Source texts of formatted documents
_ _ _ _ _
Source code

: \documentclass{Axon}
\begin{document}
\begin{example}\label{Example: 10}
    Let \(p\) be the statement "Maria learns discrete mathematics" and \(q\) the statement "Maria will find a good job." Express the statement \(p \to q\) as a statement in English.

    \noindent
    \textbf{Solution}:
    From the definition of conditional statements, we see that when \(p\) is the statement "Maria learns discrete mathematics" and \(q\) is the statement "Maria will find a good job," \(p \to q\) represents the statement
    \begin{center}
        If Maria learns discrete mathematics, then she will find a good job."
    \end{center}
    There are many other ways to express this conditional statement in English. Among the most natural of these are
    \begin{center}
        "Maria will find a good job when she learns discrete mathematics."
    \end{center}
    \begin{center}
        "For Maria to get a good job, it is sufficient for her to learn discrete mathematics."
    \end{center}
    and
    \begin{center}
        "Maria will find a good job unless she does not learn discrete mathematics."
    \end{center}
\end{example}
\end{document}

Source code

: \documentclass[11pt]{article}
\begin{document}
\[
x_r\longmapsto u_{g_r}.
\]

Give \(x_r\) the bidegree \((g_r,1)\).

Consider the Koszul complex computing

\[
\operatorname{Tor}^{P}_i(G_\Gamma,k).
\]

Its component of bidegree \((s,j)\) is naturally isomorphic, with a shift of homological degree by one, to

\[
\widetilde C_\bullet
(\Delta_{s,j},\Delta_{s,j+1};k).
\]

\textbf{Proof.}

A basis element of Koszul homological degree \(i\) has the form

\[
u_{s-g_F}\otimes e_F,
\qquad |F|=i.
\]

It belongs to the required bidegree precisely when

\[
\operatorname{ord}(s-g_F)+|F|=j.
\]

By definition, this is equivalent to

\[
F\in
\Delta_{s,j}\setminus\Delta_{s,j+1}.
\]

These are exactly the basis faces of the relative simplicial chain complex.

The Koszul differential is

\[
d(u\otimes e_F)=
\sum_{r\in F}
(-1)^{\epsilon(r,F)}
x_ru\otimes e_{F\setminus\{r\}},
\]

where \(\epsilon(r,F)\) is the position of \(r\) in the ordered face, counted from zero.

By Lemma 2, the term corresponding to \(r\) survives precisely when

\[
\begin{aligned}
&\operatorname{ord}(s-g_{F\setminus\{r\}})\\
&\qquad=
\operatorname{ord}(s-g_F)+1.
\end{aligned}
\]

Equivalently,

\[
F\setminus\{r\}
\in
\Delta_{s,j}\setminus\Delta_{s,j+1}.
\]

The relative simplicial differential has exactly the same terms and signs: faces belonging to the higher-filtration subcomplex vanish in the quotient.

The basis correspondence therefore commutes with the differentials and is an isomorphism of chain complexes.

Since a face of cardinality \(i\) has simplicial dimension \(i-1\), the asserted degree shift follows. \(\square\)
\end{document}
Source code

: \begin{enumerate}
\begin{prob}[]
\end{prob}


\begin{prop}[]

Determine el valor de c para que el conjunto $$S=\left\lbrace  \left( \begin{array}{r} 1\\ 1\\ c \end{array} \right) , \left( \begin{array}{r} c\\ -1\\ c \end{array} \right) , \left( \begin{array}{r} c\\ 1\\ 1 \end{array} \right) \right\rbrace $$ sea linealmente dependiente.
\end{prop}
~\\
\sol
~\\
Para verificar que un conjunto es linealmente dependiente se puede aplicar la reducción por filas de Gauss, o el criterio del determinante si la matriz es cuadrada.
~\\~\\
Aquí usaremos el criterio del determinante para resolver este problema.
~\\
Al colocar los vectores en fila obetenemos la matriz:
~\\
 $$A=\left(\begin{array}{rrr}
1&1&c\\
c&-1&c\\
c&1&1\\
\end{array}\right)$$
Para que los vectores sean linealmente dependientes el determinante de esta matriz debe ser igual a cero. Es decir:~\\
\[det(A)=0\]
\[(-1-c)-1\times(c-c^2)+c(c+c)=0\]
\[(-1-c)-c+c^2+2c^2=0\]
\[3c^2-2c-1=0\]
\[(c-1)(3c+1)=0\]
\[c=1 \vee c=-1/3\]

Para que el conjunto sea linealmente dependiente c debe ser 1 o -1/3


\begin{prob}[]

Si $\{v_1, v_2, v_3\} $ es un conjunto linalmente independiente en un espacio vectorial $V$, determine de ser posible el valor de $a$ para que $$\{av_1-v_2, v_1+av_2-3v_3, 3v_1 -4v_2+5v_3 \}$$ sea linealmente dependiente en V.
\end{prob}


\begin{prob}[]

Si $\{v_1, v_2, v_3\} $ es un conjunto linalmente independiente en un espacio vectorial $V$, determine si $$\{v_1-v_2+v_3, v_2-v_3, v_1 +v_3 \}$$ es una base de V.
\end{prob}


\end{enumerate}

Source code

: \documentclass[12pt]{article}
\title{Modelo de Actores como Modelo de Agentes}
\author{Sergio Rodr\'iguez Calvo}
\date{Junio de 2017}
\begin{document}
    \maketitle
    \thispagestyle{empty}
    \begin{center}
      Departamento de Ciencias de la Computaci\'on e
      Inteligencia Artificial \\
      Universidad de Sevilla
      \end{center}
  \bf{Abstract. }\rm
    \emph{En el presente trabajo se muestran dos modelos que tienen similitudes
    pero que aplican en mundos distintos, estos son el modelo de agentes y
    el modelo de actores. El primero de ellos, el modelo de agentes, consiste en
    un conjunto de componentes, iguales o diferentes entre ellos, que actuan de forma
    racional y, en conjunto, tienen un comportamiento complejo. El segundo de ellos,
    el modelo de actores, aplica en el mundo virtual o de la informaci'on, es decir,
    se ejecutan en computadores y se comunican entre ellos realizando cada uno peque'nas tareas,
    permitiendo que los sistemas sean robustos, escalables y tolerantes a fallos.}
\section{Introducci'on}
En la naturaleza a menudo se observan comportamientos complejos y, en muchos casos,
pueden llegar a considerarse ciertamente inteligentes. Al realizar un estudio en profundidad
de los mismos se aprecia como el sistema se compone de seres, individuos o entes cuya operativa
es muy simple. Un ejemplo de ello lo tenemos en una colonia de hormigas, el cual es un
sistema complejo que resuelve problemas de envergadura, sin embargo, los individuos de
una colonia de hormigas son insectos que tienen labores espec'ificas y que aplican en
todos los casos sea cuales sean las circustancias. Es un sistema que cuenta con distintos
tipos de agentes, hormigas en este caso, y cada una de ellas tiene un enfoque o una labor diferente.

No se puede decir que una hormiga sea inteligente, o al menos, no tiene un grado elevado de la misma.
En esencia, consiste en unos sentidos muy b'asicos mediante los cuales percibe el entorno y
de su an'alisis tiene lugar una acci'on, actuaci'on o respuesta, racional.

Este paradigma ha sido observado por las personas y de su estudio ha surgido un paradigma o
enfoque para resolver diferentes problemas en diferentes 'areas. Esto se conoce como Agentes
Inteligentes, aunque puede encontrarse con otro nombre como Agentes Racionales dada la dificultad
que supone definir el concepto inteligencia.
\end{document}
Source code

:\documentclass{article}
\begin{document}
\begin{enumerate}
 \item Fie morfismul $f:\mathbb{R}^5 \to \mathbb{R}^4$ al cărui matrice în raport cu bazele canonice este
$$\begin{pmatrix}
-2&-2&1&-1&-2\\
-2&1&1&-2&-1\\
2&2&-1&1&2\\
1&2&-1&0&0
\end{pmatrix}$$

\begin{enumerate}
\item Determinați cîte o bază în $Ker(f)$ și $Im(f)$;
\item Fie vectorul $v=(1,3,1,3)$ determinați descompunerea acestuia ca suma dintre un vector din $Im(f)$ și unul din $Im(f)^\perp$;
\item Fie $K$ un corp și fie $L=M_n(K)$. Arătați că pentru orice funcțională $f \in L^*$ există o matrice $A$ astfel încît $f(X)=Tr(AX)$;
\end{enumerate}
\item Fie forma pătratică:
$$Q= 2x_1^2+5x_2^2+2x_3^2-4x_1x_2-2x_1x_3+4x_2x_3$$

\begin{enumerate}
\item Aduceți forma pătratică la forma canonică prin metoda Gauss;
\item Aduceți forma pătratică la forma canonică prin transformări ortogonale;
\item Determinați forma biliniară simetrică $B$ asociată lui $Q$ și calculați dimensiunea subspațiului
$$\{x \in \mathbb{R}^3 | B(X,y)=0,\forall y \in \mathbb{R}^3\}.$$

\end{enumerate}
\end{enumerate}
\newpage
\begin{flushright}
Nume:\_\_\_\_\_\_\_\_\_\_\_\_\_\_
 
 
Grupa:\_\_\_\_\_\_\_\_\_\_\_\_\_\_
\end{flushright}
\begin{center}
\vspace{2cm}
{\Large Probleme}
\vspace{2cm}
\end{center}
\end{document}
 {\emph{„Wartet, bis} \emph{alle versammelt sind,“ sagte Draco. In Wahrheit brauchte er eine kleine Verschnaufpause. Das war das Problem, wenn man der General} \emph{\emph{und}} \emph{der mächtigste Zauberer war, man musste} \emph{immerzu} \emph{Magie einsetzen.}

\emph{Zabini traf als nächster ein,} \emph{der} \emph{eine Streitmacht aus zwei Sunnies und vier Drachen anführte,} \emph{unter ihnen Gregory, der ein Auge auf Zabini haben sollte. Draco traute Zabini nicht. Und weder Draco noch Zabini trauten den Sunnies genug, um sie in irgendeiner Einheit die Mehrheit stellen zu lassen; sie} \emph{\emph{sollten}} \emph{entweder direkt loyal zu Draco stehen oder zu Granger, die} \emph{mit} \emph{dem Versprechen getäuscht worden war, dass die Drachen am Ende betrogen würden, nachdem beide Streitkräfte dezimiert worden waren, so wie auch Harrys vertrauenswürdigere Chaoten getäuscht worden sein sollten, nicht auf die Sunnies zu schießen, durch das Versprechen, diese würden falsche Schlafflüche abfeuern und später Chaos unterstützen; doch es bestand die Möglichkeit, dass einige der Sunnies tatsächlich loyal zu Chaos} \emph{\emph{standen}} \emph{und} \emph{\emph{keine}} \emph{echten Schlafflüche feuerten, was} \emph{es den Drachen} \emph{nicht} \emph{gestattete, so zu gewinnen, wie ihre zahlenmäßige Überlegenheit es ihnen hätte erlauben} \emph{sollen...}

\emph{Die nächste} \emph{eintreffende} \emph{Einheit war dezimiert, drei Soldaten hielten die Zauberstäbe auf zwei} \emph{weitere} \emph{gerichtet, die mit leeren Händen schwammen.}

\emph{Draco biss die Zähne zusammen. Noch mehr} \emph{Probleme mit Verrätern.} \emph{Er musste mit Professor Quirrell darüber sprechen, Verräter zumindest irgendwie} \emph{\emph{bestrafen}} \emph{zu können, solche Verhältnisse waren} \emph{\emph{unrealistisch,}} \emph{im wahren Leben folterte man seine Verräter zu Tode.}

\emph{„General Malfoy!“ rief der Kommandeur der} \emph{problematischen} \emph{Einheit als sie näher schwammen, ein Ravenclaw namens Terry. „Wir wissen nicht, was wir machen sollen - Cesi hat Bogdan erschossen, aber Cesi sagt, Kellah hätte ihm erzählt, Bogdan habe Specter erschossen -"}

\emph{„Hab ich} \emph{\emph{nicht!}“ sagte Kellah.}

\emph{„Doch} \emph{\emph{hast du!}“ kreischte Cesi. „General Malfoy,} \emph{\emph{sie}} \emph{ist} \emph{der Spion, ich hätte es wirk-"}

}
_ _ _ _ _
▶ Task goal
A word-for-word copy of the lines above from the one with "Para que el conjunto sea" through the one with "el modelo de actores.", inclusive, is the only output wanted.

▶ Output of the exercise
Para que el conjunto sea linealmente dependiente c debe ser 1 o -1/3


\begin{prob}[]

Si $\{v_1, v_2, v_3\} $ es un conjunto linalmente independiente en un espacio vectorial $V$, determine de ser posible el valor de $a$ para que $$\{av_1-v_2, v_1+av_2-3v_3, 3v_1 -4v_2+5v_3 \}$$ sea linealmente dependiente en V.
\end{prob}


\begin{prob}[]

Si $\{v_1, v_2, v_3\} $ es un conjunto linalmente independiente en un espacio vectorial $V$, determine si $$\{v_1-v_2+v_3, v_2-v_3, v_1 +v_3 \}$$ es una base de V.
\end{prob}


\end{enumerate}

Source code

: \documentclass[12pt]{article}
\title{Modelo de Actores como Modelo de Agentes}
\author{Sergio Rodr\'iguez Calvo}
\date{Junio de 2017}
\begin{document}
    \maketitle
    \thispagestyle{empty}
    \begin{center}
      Departamento de Ciencias de la Computaci\'on e
      Inteligencia Artificial \\
      Universidad de Sevilla
      \end{center}
  \bf{Abstract. }\rm
    \emph{En el presente trabajo se muestran dos modelos que tienen similitudes
    pero que aplican en mundos distintos, estos son el modelo de agentes y
    el modelo de actores. El primero de ellos, el modelo de agentes, consiste en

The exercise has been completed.